Ich denke oft an Zawieprzyce. Wie schön kann es auf dem Land, in freier Natur sein. Achtzehn Jahre und Marek ist immer noch bei mir.
Es schneit in dichten Flocken, und mir fällt mal wieder Bauer Iwan aus »Schneeflöckchen« ein. Jede Freude hat ein Ende, aber auch der Kummer …
Mittwoch, 3. Februar
An Cousine Henriette
Jetzt bin ich seit einem Monat hier im Hause Z. Ich habe also Zeit gehabt, mich an die neue Umgebung zu gewöhnen. Bisher geht es mir recht gut. Herr und Frau Z. sind sehr nette Leute. Mit der ältesten Tochter, der achtzehnjährigen Bronka, habe ich eine richtige Freundschaft angeknüpft, die sehr dazu beiträgt, mir das Leben angenehm zu gestalten. Meine Schülerin, die zehnjährige Andzia, ist ein gelehriges Kind, aber sehr verwöhnt und undiszipliniert. Schließlich aber kann man nichts Vollkommenes erwarten.
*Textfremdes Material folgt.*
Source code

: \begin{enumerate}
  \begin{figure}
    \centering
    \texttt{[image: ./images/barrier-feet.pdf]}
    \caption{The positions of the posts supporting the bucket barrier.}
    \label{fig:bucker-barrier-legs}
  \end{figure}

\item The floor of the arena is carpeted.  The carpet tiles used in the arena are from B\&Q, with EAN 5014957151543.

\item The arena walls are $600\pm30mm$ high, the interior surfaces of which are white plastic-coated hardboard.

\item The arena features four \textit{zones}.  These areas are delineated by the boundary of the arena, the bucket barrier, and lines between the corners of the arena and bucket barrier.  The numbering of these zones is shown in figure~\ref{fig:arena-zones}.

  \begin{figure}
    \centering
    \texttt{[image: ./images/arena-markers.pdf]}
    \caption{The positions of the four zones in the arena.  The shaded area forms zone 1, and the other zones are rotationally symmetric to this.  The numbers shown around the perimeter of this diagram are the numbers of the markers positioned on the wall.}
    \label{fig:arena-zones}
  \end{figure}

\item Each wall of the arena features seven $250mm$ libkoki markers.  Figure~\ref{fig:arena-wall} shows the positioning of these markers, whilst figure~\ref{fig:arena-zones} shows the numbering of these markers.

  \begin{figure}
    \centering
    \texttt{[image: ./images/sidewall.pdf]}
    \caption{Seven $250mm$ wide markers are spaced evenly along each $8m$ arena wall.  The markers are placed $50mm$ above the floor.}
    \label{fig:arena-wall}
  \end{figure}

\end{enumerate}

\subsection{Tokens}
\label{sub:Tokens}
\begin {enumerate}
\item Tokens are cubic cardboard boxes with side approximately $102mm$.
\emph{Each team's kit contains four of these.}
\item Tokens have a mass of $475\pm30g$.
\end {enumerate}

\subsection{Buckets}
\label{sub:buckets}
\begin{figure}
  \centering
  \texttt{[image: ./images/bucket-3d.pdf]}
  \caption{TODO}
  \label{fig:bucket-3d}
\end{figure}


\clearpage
Maria als Hauslehrerin in Szczuki
… Stell’ Dir vor, daß ich schon eine Woche nach meiner Ankunft auf gar nicht freundliche Weise ins Gerede kam, weil ich wagte, die Einladung zu einem Ball abzulehnen. Es hat mir aber wenig leid getan, denn Herr und Frau Z. sind von diesem Fest um ein Uhr mittags nach Hause gekommen …
Auch bei uns hat es einen Ball gegeben. Ich habe mit viel Vergnügen manche Gäste beobachtet, die der Feder eines Karikaturisten wert wären. Die jungen Leute sind herzlich wenig interessiert; die Mädchen sind Gänse, die den Mund nicht aufmachen, oder sie sind im höchsten Maß aufreizend. Es soll auch gescheitere geben. Bisher aber schien mir meine Bronka eine seltene Perle an gesundem Verstand und Lebensklugheit.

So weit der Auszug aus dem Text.